YOUR GOAL:
The lines below that include the word "Spatial" are to be reported.

PROVIDED DATA START

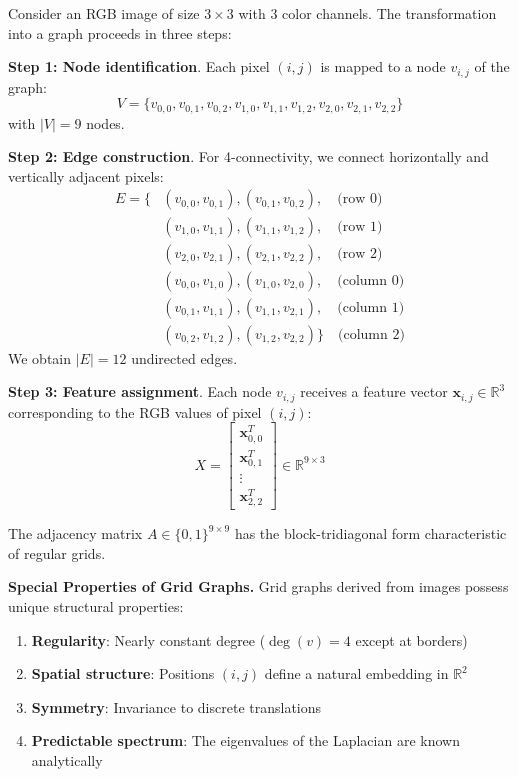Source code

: \begin{example}\label{ex:imagen_3x3_grafo}
Consider an RGB image of size $3 \times 3$ with 3 color channels. The transformation into a graph proceeds in three steps:

\textbf{Step 1: Node identification}. Each pixel $(i,j)$ is mapped to a node $v_{i,j}$ of the graph:
\[
V = \{v_{0,0}, v_{0,1}, v_{0,2}, v_{1,0}, v_{1,1}, v_{1,2}, v_{2,0}, v_{2,1}, v_{2,2}\}
\]
with $|V| = 9$ nodes.

\textbf{Step 2: Edge construction}. For 4-connectivity, we connect horizontally and vertically adjacent pixels:
\begin{align}
E = \{&(v_{0,0}, v_{0,1}), (v_{0,1}, v_{0,2}), \quad \text{(row 0)} \\
    &(v_{1,0}, v_{1,1}), (v_{1,1}, v_{1,2}), \quad \text{(row 1)} \\
    &(v_{2,0}, v_{2,1}), (v_{2,1}, v_{2,2}), \quad \text{(row 2)} \\
    &(v_{0,0}, v_{1,0}), (v_{1,0}, v_{2,0}), \quad \text{(column 0)} \\
    &(v_{0,1}, v_{1,1}), (v_{1,1}, v_{2,1}), \quad \text{(column 1)} \\
    &(v_{0,2}, v_{1,2}), (v_{1,2}, v_{2,2}) \} \quad \text{(column 2)}
\end{align}
We obtain $|E| = 12$ undirected edges.

\textbf{Step 3: Feature assignment}. Each node $v_{i,j}$ receives a feature vector $\mathbf{x}_{i,j} \in \mathbb{R}^3$ corresponding to the RGB values of pixel $(i,j)$:
\[
X = \begin{bmatrix} \mathbf{x}_{0,0}^T \\ \mathbf{x}_{0,1}^T \\ \vdots \\ \mathbf{x}_{2,2}^T \end{bmatrix} \in \mathbb{R}^{9 \times 3}
\]

The adjacency matrix $A \in \{0,1\}^{9 \times 9}$ has the block-tridiagonal form characteristic of regular grids.
\end{example}

\textbf{Special Properties of Grid Graphs.} Grid graphs derived from images possess unique structural properties:
\begin{enumerate}
    \item \textbf{Regularity}: Nearly constant degree ($\deg(v) = 4$ except at borders)
    \item \textbf{Spatial structure}: Positions $(i,j)$ define a natural embedding in $\mathbb{R}^2$
    \item \textbf{Symmetry}: Invariance to discrete translations
    \item \textbf{Predictable spectrum}: The eigenvalues of the Laplacian are known analytically
\end{enumerate}

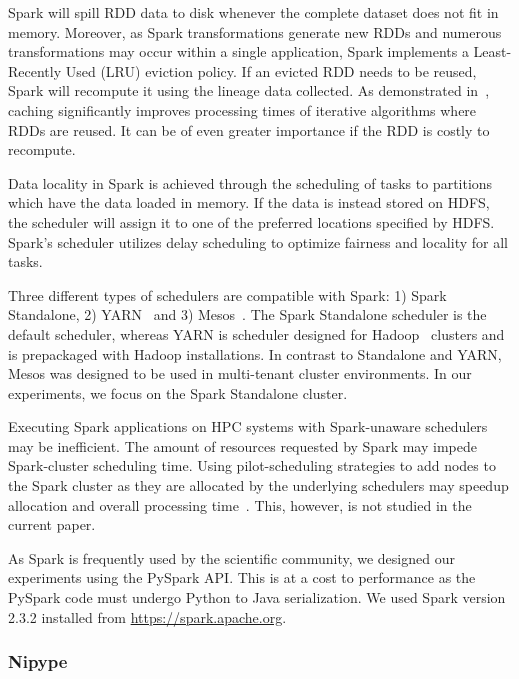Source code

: \documentclass{IEEEtran}
\begin{document}
Spark will spill RDD data to disk whenever the complete dataset does not fit in
memory. Moreover, as Spark transformations generate new RDDs and numerous 
transformations may occur within a single application, Spark implements a
Least-Recently Used (LRU) eviction
policy. If an evicted RDD needs to be reused, Spark will recompute it using the
lineage data collected. As demonstrated in~\cite{freeman2014mapping}, caching significantly improves processing times of iterative algorithms where 
RDDs are reused. It can be of even greater importance if the RDD is costly to 
recompute.

Data locality in Spark is achieved through the scheduling of tasks to partitions 
which have the
data loaded in memory. If the data is instead stored on HDFS, the scheduler will
assign it to one of the preferred locations specified by HDFS. Spark's scheduler
utilizes delay scheduling to optimize fairness and locality for all tasks.

Three different types of schedulers are compatible with Spark: 1) Spark 
Standalone, 2) YARN~\cite{vavilapalli2013apache} and 3) Mesos~\cite{hindman2011mesos}. The Spark Standalone
scheduler is the default scheduler, whereas YARN is scheduler designed for Hadoop~\cite{white2012hadoop}
clusters and is prepackaged with Hadoop installations. In contrast to Standalone and YARN, 
Mesos was designed to be used in multi-tenant cluster environments. In our experiments,
we focus on the Spark Standalone cluster.

Executing Spark applications on HPC systems with Spark-unaware schedulers may
be inefficient. The amount of resources requested by Spark may impede 
Spark-cluster scheduling time. Using pilot-scheduling strategies to add 
nodes to the Spark cluster as they are allocated by the underlying 
schedulers may speedup allocation and overall processing time~\cite{paraskevakos2018pilot}. This, however, is not studied in the 
current paper.

As Spark is frequently used by the scientific community, we designed 
our experiments using the PySpark API. This is at a cost to performance 
as the PySpark code must undergo Python to Java serialization. We used Spark
version 2.3.2 installed from \url{https://spark.apache.org}.

\subsubsection{Nipype}
\end{document}

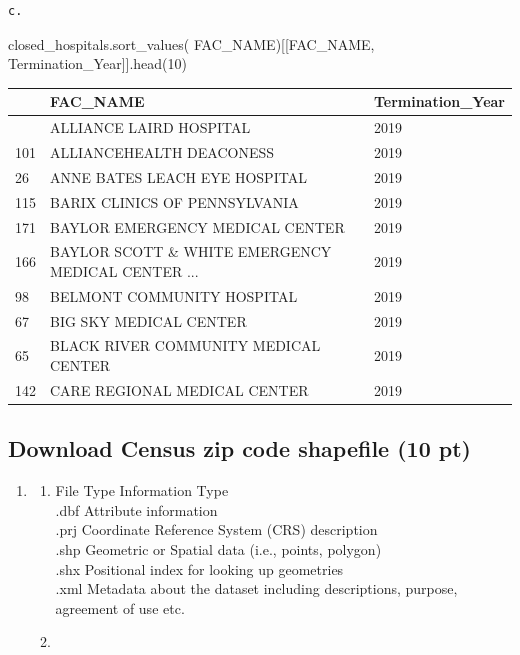 \documentclass[
  letterpaper,
  DIV=11,
  numbers=noendperiod]{scrartcl}
\newenvironment{Shaded}{\begin{snugshade}}{\end{snugshade}}
\newcommand{\DecValTok}[1]{\textcolor[rgb]{0.68,0.00,0.00}{#1}}
\newcommand{\NormalTok}[1]{\textcolor[rgb]{0.00,0.23,0.31}{#1}}
\newcommand{\StringTok}[1]{\textcolor[rgb]{0.13,0.47,0.30}{#1}}
\begin{document}
\begin{verbatim}
c. 
\end{verbatim}

\begin{Shaded}
\begin{Highlighting}[]
\NormalTok{closed\_hospitals.sort\_values(}
    \StringTok{\textquotesingle{}FAC\_NAME\textquotesingle{}}\NormalTok{)[[}\StringTok{\textquotesingle{}FAC\_NAME\textquotesingle{}}\NormalTok{, }\StringTok{\textquotesingle{}Termination\_Year\textquotesingle{}}\NormalTok{]].head(}\DecValTok{10}\NormalTok{)}
\end{Highlighting}
\end{Shaded}

\begin{longtable}[]{@{}lll@{}}
\toprule\noalign{}
& FAC\_NAME & Termination\_Year \\
\midrule\noalign{}
\endhead
\bottomrule\noalign{}
\endlastfoot
62 & ALLIANCE LAIRD HOSPITAL & 2019 \\
101 & ALLIANCEHEALTH DEACONESS & 2019 \\
26 & ANNE BATES LEACH EYE HOSPITAL & 2019 \\
115 & BARIX CLINICS OF PENNSYLVANIA & 2019 \\
171 & BAYLOR EMERGENCY MEDICAL CENTER & 2019 \\
166 & BAYLOR SCOTT \& WHITE EMERGENCY MEDICAL CENTER ... & 2019 \\
98 & BELMONT COMMUNITY HOSPITAL & 2019 \\
67 & BIG SKY MEDICAL CENTER & 2019 \\
65 & BLACK RIVER COMMUNITY MEDICAL CENTER & 2019 \\
142 & CARE REGIONAL MEDICAL CENTER & 2019 \\
\end{longtable}

\subsection{Download Census zip code shapefile (10
pt)}\label{download-census-zip-code-shapefile-10-pt}

\begin{enumerate}
\def\labelenumi{\arabic{enumi}.}
\item
  \begin{enumerate}
  \def\labelenumii{\alph{enumii}.}
  \item
    File Type \textbar{} Information Type \textbar{}\\
    .dbf\textbar{} Attribute information \textbar{}\\
    .prj \textbar{} Coordinate Reference System (CRS) description
    \textbar{}\\
    .shp \textbar{} Geometric or Spatial data (i.e., points, polygon)
    \textbar{}\\
    .shx \textbar{} Positional index for looking up geometries
    \textbar{}\\
    .xml \textbar{} Metadata about the dataset including descriptions,
    purpose, agreement of use etc. \textbar{}
  \item
  \end{enumerate}
\end{enumerate}
\end{document}
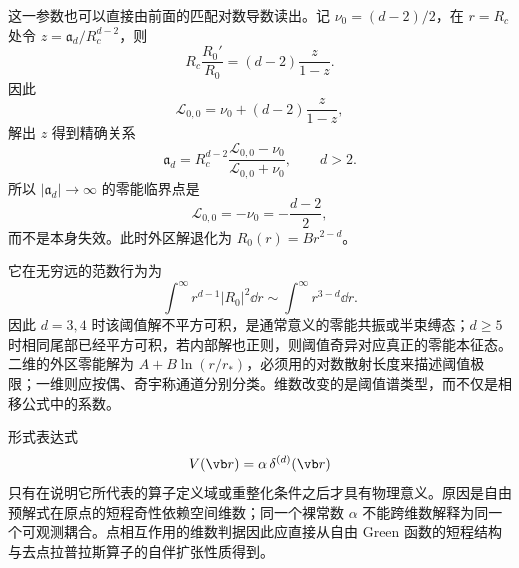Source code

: 这一参数也可以直接由前面的匹配对数导数读出。记 $\nu_0=(d-2)/2$，在 $r=R_c$ 处令 $z=\mathfrak a_d/R_c^{d-2}$，则
\[
R_c\frac{R_0'}{R_0}
=(d-2)\frac{z}{1-z}.
\]
因此
\[
\mathcal L_{0,0}
=\nu_0+(d-2)\frac{z}{1-z},
\]
解出 $z$ 得到精确关系
\begin{equation}
\mathfrak a_d
=R_c^{d-2}
\frac{\mathcal L_{0,0}-\nu_0}
{\mathcal L_{0,0}+\nu_0},
\qquad d>2.
\label{eq:phys-hdqm-scattering-length-logderivative}
\end{equation}
所以 $|\mathfrak a_d|\to\infty$ 的零能临界点是
\begin{equation}
\mathcal L_{0,0}=-\nu_0=-\frac{d-2}{2},
\label{eq:phys-hdqm-zero-resonance-matching}
\end{equation}
而不是本身失效。此时外区解退化为 $R_0(r)=B r^{2-d}$。

它在无穷远的范数行为为
\[
\int^\infty r^{d-1}|R_0|^2\dd r
\sim\int^\infty r^{3-d}\dd r.
\]
因此 $d=3,4$ 时该阈值解不平方可积，是通常意义的零能共振或半束缚态；$d\ge5$ 时相同尾部已经平方可积，若内部解也正则，则阈值奇异对应真正的零能本征态。二维的外区零能解为 $A+B\ln(r/r_*)$，必须用的对数散射长度来描述阈值极限；一维则应按偶、奇宇称通道分别分类。维数改变的是阈值谱类型，而不仅是相移公式中的系数。

\label{sec:phys-hdqm-point-interactions}

形式表达式
\begin{equation}
V(\vb r)=\alpha\,\delta^{(d)}(\vb r)
\label{eq:phys-hdqm-delta-potential}
\end{equation}
只有在说明它所代表的算子定义域或重整化条件之后才具有物理意义。原因是自由预解式在原点的短程奇性依赖空间维数；同一个裸常数 $\alpha$ 不能跨维数解释为同一个可观测耦合。点相互作用的维数判据因此应直接从自由 Green 函数的短程结构与去点拉普拉斯算子的自伴扩张性质得到。

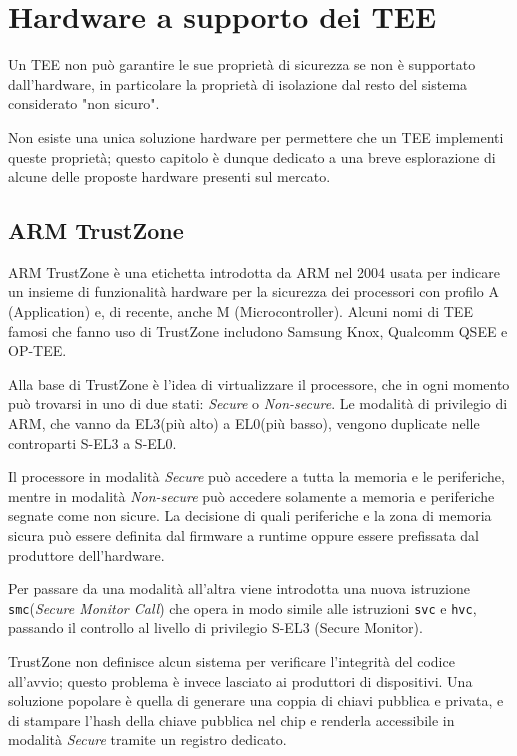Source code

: \documentclass[12pt,italian]{report}
\begin{document}
\chapter{Hardware a supporto dei TEE}
\label{chap:hardware-supporto-tee}
Un TEE non può garantire le sue proprietà di sicurezza se non è supportato
dall'hardware, in particolare la proprietà di isolazione dal resto del
sistema considerato "non sicuro".

Non esiste una unica soluzione hardware per permettere che un TEE implementi
queste proprietà; questo capitolo è dunque dedicato a una breve
esplorazione di alcune delle proposte hardware presenti sul mercato.

\section{ARM TrustZone}
\label{sec:arm-trustzone}
ARM TrustZone\cite{trustzone} è una etichetta introdotta da ARM nel 2004
usata per indicare un insieme di funzionalità hardware per la
sicurezza dei processori con profilo A (Application) e, di recente,
anche M (Microcontroller).
Alcuni nomi di TEE famosi che fanno uso di TrustZone includono
Samsung Knox, Qualcomm QSEE e OP-TEE.

Alla base di TrustZone è l'idea di virtualizzare il processore, che in
ogni momento può trovarsi in uno di due stati:
\emph{Secure} o \emph{Non-secure}.
Le modalità di privilegio di ARM, che vanno da EL3(più alto)
a EL0(più basso), vengono duplicate nelle controparti S-EL3 a S-EL0.

Il processore in modalità \emph{Secure} può accedere a tutta la memoria
e le periferiche, mentre in modalità \emph{Non-secure} può accedere
solamente a memoria e periferiche segnate come non sicure.
La decisione di quali periferiche e la zona di memoria sicura può essere
definita dal firmware a runtime oppure essere prefissata dal produttore
dell'hardware.

Per passare da una modalità all'altra viene introdotta una nuova istruzione
\texttt{smc}(\textit{Secure Monitor Call}) che opera in modo simile alle
istruzioni \texttt{svc} e \texttt{hvc}, passando il controllo al livello
di privilegio S-EL3 (Secure Monitor).

\medbreak \noindent

TrustZone non definisce alcun sistema per verificare l'integrità del codice
all'avvio; questo problema è invece lasciato ai produttori di dispositivi.
Una soluzione popolare è quella di generare una coppia di chiavi pubblica
e privata, e di stampare l'hash della chiave pubblica nel chip e renderla
accessibile in modalità \emph{Secure} tramite un registro dedicato.
\end{document}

PROVIDED DATA END

ANSWER TO THIS EXERCISE:
    \item \textbf{Spatial structure}: Positions $(i,j)$ define a natural embedding in $\mathbb{R}^2$
    .shp \textbar{} Geometric or Spatial data (i.e., points, polygon)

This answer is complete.